Required work>
In the records below, find the line that contains "标题里的散打，不是几秒时间里" and the line that contains "老唐今天之所以把标题写成散打". Set down exactly those lines and every line between them, and nothing more.
___ Data for analysis
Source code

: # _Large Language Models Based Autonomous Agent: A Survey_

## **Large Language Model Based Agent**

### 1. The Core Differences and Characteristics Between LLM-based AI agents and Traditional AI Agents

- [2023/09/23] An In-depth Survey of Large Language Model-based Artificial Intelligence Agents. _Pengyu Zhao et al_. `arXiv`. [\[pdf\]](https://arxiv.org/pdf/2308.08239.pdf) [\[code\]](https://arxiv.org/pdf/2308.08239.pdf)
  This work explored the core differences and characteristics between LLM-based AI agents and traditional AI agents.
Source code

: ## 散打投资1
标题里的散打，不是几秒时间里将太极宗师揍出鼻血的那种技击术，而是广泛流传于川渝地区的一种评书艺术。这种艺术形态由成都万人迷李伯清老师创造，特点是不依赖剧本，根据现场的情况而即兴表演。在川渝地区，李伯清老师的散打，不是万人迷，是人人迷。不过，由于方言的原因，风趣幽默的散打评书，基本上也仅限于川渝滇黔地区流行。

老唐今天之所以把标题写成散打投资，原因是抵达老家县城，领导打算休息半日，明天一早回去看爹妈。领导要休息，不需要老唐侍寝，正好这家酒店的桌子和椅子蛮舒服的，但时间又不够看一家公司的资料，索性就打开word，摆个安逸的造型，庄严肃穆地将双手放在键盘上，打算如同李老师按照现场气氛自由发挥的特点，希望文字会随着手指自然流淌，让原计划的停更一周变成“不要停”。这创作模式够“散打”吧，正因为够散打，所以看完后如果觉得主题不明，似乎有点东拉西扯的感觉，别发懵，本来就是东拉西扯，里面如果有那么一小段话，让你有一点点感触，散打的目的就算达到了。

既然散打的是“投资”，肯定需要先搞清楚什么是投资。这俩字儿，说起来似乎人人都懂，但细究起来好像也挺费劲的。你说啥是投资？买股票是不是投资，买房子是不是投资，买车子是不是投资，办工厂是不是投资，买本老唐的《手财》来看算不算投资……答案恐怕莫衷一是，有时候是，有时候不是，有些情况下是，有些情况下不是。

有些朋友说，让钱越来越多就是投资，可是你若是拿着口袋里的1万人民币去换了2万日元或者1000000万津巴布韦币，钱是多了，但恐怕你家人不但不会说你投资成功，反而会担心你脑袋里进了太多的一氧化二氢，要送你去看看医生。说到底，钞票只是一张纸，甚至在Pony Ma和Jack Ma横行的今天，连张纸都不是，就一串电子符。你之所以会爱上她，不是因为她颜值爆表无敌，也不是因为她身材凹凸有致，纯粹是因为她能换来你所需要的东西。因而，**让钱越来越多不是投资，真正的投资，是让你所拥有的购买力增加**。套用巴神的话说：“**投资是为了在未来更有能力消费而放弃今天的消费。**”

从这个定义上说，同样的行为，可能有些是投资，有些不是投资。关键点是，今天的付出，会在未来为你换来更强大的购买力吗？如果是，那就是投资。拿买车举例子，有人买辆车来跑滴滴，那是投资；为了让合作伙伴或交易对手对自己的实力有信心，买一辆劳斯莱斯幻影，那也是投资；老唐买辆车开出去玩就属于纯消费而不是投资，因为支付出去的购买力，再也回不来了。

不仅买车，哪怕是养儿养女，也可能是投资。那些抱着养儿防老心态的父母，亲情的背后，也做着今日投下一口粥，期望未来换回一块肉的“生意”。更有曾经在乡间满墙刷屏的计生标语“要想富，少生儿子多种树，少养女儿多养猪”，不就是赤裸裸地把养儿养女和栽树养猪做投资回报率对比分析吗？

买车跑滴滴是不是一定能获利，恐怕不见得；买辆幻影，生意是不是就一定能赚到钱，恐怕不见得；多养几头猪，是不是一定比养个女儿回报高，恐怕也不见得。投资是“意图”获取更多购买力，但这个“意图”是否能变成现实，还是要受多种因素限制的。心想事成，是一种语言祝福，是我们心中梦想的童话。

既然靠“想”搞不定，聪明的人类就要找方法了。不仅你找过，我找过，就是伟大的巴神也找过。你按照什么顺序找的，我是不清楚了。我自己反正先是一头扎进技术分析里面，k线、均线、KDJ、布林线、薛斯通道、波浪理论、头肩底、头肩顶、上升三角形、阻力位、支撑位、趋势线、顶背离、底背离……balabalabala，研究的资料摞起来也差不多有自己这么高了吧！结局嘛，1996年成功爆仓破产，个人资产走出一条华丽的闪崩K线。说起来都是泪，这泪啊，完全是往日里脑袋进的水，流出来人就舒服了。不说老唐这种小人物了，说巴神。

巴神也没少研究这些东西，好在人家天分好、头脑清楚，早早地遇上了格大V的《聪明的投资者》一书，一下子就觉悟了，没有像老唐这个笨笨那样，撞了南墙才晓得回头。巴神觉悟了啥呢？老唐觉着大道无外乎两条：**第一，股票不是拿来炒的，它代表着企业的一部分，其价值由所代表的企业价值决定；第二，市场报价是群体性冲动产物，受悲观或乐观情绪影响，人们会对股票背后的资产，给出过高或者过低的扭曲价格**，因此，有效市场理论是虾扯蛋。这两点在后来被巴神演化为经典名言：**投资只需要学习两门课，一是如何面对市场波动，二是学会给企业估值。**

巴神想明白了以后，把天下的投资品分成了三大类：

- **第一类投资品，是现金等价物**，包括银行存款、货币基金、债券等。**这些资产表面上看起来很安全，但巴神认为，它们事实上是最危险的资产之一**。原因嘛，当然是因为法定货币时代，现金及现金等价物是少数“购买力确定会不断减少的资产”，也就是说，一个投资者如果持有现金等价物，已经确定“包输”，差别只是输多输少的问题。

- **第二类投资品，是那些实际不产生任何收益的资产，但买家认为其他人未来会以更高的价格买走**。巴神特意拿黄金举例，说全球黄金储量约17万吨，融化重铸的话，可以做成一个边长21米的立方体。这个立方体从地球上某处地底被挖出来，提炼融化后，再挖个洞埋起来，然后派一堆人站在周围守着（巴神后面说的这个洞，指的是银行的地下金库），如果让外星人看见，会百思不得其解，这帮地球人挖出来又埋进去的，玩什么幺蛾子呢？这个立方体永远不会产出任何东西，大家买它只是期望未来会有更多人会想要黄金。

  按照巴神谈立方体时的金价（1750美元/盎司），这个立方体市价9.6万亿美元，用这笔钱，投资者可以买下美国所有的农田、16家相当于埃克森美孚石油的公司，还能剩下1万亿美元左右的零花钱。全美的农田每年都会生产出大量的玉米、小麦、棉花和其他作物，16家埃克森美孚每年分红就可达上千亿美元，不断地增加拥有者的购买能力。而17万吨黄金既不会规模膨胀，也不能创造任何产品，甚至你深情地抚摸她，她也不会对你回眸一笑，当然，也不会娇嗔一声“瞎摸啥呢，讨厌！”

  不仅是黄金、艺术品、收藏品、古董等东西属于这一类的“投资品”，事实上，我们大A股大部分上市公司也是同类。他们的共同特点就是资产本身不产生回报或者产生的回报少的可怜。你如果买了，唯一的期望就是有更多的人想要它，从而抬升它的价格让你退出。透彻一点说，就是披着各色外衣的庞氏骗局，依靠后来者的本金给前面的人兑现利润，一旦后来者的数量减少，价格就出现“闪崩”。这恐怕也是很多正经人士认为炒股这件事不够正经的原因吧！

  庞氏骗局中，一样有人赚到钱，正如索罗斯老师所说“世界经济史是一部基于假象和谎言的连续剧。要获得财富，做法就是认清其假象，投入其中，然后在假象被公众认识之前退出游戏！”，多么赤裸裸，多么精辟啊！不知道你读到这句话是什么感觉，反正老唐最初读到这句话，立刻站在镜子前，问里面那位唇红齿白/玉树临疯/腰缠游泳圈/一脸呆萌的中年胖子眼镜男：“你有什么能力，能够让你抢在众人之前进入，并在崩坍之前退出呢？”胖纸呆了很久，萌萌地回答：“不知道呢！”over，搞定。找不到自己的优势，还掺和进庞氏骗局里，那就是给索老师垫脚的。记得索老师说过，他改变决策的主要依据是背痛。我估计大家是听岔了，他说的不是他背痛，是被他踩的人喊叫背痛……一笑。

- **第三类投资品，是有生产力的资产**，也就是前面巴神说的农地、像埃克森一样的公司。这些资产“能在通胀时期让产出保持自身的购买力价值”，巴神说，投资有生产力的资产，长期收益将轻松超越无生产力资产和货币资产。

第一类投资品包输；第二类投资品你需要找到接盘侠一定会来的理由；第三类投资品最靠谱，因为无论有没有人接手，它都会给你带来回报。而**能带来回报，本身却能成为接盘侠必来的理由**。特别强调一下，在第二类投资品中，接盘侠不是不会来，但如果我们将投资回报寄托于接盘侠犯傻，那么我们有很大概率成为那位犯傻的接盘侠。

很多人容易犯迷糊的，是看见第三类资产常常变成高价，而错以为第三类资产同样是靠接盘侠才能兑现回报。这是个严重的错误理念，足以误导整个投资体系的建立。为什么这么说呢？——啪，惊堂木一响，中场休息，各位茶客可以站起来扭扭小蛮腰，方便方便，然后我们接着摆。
______
Answer section>
标题里的散打，不是几秒时间里将太极宗师揍出鼻血的那种技击术，而是广泛流传于川渝地区的一种评书艺术。这种艺术形态由成都万人迷李伯清老师创造，特点是不依赖剧本，根据现场的情况而即兴表演。在川渝地区，李伯清老师的散打，不是万人迷，是人人迷。不过，由于方言的原因，风趣幽默的散打评书，基本上也仅限于川渝滇黔地区流行。

老唐今天之所以把标题写成散打投资，原因是抵达老家县城，领导打算休息半日，明天一早回去看爹妈。领导要休息，不需要老唐侍寝，正好这家酒店的桌子和椅子蛮舒服的，但时间又不够看一家公司的资料，索性就打开word，摆个安逸的造型，庄严肃穆地将双手放在键盘上，打算如同李老师按照现场气氛自由发挥的特点，希望文字会随着手指自然流淌，让原计划的停更一周变成“不要停”。这创作模式够“散打”吧，正因为够散打，所以看完后如果觉得主题不明，似乎有点东拉西扯的感觉，别发懵，本来就是东拉西扯，里面如果有那么一小段话，让你有一点点感触，散打的目的就算达到了。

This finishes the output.